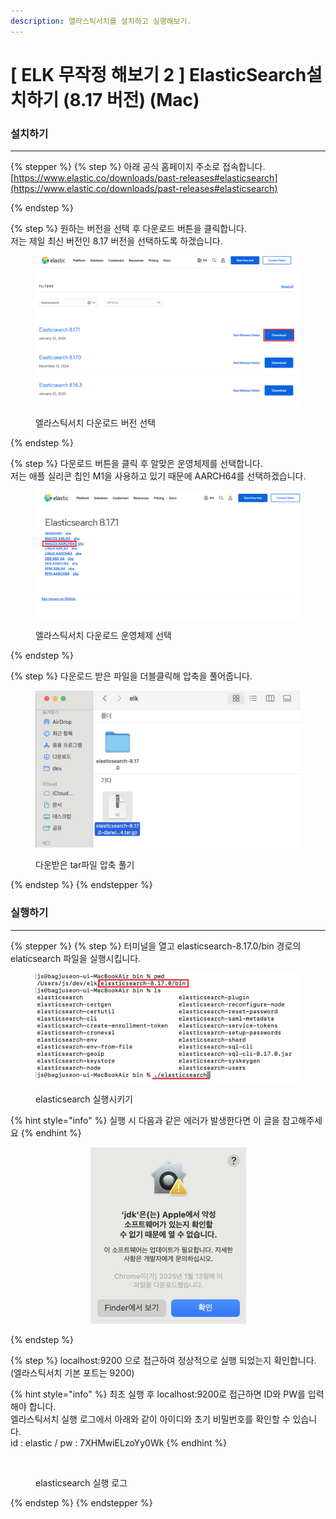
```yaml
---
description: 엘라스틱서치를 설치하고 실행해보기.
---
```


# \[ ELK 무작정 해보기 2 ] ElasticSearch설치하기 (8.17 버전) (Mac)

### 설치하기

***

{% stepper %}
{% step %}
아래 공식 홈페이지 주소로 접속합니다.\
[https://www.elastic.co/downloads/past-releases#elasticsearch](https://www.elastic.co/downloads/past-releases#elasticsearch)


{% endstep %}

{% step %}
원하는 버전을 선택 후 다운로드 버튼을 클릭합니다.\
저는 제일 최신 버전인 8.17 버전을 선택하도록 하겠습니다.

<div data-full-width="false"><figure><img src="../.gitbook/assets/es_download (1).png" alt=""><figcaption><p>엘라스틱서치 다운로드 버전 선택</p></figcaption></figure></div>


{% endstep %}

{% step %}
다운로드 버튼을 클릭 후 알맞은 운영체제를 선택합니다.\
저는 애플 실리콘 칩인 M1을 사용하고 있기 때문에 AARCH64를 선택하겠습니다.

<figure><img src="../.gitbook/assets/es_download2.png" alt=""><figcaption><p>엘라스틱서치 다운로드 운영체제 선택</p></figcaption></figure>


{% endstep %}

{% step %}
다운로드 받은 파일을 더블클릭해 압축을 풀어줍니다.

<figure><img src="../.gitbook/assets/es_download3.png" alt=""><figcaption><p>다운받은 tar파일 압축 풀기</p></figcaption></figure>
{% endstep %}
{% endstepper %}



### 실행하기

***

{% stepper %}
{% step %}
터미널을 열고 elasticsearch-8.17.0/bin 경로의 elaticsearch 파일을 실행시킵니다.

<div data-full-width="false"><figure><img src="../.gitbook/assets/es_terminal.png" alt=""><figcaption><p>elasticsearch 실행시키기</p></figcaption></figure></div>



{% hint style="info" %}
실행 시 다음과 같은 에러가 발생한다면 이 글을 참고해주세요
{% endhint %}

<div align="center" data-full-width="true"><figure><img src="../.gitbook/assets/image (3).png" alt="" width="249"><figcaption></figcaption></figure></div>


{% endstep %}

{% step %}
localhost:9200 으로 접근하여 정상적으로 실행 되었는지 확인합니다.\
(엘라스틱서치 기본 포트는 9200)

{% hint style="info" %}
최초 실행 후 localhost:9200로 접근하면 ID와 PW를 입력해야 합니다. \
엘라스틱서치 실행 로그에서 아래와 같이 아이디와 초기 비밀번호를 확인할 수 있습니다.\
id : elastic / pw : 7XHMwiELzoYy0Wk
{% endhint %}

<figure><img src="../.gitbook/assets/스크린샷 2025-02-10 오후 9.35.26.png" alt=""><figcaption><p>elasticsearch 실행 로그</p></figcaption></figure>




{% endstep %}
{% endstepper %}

========================

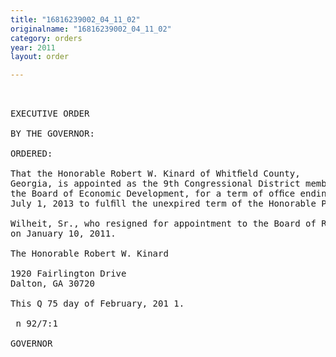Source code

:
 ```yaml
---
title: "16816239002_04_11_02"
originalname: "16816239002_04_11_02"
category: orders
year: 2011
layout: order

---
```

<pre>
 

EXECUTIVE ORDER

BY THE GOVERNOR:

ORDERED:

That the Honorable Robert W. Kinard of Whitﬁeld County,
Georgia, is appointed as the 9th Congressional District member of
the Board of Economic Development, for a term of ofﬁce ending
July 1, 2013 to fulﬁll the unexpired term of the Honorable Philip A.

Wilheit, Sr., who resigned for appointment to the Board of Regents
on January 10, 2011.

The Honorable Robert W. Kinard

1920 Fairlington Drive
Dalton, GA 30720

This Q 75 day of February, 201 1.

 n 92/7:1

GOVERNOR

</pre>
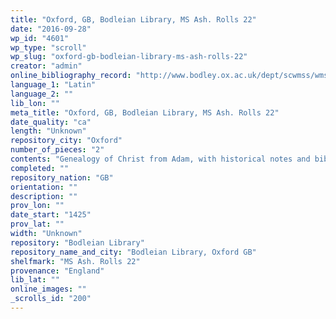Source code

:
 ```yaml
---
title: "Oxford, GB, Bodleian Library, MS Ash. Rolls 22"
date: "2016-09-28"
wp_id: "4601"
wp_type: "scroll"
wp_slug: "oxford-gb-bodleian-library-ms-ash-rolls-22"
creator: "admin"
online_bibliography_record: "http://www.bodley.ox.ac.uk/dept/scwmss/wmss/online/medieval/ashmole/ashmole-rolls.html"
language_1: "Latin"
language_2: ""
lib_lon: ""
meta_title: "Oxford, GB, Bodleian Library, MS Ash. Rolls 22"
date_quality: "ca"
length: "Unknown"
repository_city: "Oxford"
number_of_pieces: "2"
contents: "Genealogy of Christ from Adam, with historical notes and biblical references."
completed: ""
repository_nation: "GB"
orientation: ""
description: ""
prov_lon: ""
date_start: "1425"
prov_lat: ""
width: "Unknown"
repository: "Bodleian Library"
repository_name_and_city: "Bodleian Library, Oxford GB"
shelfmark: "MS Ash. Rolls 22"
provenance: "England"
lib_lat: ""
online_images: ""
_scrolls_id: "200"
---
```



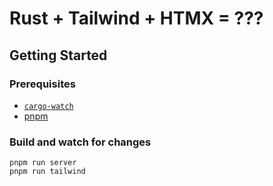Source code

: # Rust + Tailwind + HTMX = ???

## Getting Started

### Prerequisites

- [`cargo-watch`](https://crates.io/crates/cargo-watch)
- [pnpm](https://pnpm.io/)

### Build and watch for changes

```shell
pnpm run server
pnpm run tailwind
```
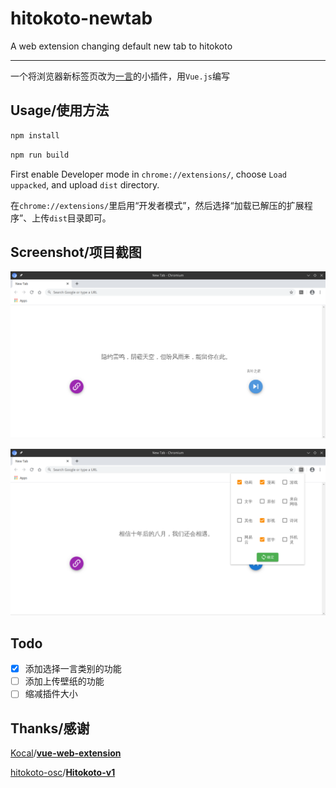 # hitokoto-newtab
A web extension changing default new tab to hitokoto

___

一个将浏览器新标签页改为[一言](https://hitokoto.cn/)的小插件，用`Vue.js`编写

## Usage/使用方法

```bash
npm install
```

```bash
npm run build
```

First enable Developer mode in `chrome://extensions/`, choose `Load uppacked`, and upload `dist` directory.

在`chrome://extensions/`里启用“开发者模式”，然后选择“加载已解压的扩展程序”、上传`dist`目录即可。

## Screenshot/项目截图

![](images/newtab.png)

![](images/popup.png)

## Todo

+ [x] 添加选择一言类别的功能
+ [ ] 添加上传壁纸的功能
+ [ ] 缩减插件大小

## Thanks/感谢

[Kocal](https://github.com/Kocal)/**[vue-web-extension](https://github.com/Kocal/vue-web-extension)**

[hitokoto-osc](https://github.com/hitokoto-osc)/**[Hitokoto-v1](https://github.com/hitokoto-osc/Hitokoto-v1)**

========================

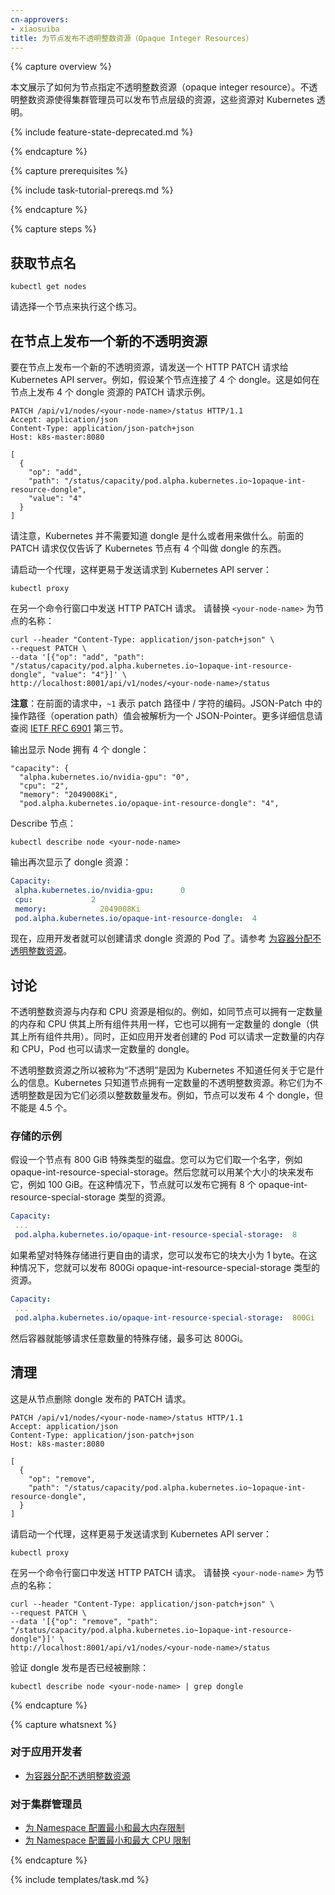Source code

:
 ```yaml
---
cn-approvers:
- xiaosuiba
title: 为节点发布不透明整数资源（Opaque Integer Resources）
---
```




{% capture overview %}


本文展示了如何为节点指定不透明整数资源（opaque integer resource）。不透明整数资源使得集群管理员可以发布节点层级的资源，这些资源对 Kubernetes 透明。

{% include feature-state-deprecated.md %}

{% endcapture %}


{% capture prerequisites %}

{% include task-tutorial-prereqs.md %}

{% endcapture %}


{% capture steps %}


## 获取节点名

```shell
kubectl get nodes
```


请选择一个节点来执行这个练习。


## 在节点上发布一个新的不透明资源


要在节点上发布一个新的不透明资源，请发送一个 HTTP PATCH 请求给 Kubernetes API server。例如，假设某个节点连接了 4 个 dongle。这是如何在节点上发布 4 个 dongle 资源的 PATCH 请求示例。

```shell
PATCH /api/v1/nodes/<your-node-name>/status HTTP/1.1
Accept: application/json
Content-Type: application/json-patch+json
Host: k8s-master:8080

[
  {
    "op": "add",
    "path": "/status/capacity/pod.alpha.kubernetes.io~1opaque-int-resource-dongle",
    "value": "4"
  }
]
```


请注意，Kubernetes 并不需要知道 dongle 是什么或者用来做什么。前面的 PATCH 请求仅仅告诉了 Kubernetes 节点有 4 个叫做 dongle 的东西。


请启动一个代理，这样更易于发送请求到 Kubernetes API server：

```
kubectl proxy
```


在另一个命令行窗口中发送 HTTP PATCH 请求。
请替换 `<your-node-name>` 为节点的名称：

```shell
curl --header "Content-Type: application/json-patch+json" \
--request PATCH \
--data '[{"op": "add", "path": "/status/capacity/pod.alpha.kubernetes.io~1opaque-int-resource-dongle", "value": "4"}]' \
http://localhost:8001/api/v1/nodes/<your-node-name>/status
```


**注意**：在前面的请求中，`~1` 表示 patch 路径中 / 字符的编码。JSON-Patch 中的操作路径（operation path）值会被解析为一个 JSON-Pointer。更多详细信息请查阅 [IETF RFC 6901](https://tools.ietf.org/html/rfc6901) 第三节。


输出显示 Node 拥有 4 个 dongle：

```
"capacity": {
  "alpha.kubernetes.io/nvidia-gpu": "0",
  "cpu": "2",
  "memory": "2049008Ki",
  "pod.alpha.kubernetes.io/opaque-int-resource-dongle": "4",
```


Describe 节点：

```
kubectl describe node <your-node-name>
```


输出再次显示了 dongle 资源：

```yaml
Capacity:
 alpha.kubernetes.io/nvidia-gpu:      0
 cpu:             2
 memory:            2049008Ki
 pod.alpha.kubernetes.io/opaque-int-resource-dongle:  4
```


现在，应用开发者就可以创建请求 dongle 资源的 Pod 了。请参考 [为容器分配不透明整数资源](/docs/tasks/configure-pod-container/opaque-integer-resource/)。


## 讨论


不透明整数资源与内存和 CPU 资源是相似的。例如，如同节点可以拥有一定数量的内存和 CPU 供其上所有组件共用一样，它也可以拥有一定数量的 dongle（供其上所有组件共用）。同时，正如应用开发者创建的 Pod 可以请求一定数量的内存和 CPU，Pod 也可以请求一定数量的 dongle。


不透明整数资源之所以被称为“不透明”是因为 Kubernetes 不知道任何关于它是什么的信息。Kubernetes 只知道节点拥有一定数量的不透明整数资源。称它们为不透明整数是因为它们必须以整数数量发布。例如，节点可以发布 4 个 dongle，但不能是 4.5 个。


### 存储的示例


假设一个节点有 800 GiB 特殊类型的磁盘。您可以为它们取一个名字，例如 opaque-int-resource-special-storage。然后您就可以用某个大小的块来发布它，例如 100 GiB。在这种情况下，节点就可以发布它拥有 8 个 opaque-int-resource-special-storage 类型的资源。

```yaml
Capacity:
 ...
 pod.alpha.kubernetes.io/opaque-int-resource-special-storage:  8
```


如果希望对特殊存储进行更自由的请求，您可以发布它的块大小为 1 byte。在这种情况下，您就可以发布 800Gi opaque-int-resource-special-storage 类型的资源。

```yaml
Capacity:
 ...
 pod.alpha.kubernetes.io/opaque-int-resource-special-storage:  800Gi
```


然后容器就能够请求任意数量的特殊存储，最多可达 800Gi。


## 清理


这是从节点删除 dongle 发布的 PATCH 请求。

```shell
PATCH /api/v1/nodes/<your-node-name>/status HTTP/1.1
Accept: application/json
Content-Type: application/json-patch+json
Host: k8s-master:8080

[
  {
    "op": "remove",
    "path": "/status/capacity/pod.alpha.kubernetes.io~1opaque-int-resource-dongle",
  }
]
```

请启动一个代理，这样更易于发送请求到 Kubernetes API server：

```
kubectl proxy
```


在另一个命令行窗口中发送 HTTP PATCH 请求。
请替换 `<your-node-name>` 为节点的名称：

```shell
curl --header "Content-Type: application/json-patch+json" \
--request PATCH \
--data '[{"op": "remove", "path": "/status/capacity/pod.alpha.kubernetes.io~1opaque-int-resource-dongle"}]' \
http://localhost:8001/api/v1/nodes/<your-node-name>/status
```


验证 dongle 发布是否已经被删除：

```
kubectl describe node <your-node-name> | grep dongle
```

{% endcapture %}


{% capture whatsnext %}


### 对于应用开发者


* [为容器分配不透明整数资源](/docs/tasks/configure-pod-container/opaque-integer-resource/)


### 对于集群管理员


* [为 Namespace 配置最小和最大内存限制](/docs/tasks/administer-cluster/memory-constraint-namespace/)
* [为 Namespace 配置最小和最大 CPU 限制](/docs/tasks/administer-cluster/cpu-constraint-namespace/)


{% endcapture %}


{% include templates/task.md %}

========================

The problem |
The expected result is a copy of each line in the records where "container" appears.

Task response |
现在，应用开发者就可以创建请求 dongle 资源的 Pod 了。请参考 [为容器分配不透明整数资源](/docs/tasks/configure-pod-container/opaque-integer-resource/)。
* [为容器分配不透明整数资源](/docs/tasks/configure-pod-container/opaque-integer-resource/)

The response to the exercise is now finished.